• **PROVIDED RECORDS**
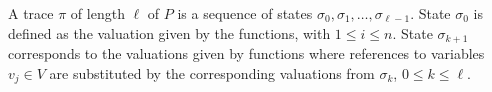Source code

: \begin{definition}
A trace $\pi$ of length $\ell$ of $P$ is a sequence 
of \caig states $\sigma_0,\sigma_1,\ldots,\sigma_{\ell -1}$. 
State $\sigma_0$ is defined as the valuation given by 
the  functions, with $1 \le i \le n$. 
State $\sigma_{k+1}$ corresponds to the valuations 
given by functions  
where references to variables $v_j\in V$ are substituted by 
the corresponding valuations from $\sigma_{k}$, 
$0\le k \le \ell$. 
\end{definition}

==

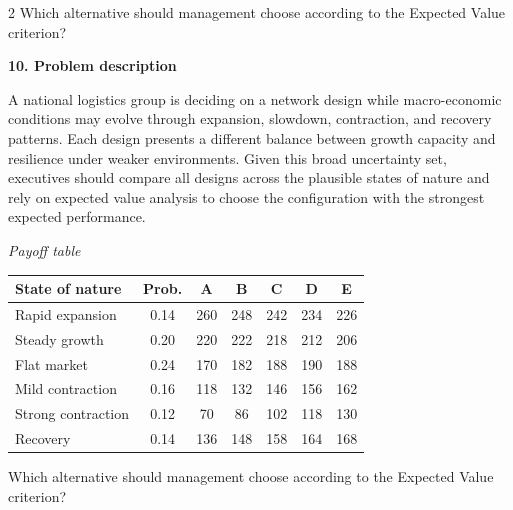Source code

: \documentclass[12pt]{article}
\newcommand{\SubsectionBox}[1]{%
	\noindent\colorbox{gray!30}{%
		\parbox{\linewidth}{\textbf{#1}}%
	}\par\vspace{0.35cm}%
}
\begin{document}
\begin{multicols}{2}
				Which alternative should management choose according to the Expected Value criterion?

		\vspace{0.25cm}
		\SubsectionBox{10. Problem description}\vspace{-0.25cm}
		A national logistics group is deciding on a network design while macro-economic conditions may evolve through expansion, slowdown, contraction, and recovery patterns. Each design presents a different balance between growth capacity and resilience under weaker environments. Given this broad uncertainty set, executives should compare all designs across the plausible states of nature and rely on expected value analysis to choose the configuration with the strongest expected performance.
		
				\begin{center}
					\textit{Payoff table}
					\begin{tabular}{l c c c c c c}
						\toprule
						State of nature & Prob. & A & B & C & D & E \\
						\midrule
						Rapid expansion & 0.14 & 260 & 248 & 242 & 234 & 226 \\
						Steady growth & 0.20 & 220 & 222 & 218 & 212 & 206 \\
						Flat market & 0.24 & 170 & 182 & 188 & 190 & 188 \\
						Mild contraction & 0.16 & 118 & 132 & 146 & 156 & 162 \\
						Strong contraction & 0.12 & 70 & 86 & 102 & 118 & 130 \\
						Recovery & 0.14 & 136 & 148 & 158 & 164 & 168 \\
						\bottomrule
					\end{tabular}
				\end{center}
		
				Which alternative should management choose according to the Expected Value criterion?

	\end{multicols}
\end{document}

...

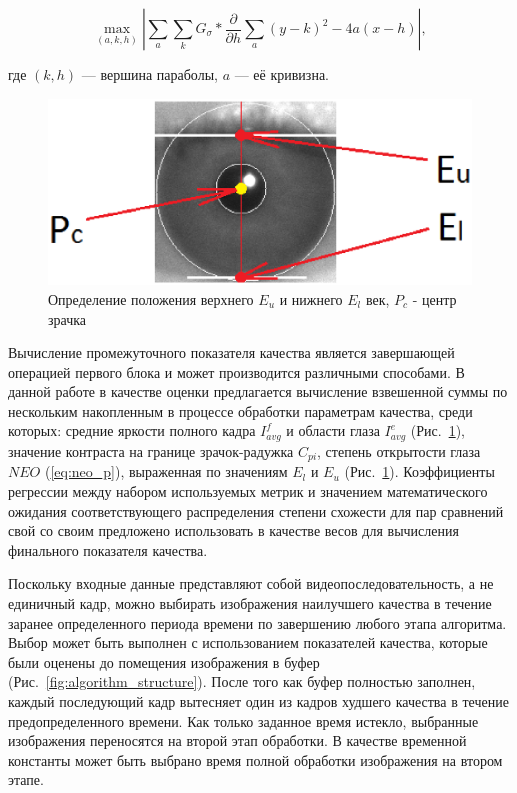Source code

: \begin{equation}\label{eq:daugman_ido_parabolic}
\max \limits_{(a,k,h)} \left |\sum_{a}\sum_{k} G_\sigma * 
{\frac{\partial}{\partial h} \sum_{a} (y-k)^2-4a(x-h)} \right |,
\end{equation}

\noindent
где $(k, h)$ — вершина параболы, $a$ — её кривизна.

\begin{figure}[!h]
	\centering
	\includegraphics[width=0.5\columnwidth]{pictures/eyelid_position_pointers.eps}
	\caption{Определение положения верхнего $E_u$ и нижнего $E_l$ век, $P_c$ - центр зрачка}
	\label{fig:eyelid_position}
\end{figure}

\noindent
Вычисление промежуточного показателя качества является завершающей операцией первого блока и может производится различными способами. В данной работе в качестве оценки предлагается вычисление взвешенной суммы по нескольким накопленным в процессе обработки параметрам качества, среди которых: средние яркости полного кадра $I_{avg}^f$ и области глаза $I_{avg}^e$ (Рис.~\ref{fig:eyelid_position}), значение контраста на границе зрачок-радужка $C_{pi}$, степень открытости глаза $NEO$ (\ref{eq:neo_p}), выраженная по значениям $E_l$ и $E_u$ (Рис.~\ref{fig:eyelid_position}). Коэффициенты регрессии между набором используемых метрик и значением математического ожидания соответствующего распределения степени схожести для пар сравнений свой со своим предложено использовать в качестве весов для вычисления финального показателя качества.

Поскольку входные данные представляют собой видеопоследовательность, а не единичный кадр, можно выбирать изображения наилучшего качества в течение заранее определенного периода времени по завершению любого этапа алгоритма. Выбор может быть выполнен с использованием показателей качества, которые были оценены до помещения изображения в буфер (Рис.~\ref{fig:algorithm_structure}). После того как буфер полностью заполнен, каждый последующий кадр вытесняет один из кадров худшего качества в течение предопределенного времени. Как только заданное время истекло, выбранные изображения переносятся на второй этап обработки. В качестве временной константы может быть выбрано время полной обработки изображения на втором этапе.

• **GOAL OF THE EXERCISE**
Count every line of the material that holds "contraction". Reply with the number alone.

• **WRITTEN RESPONSE**
3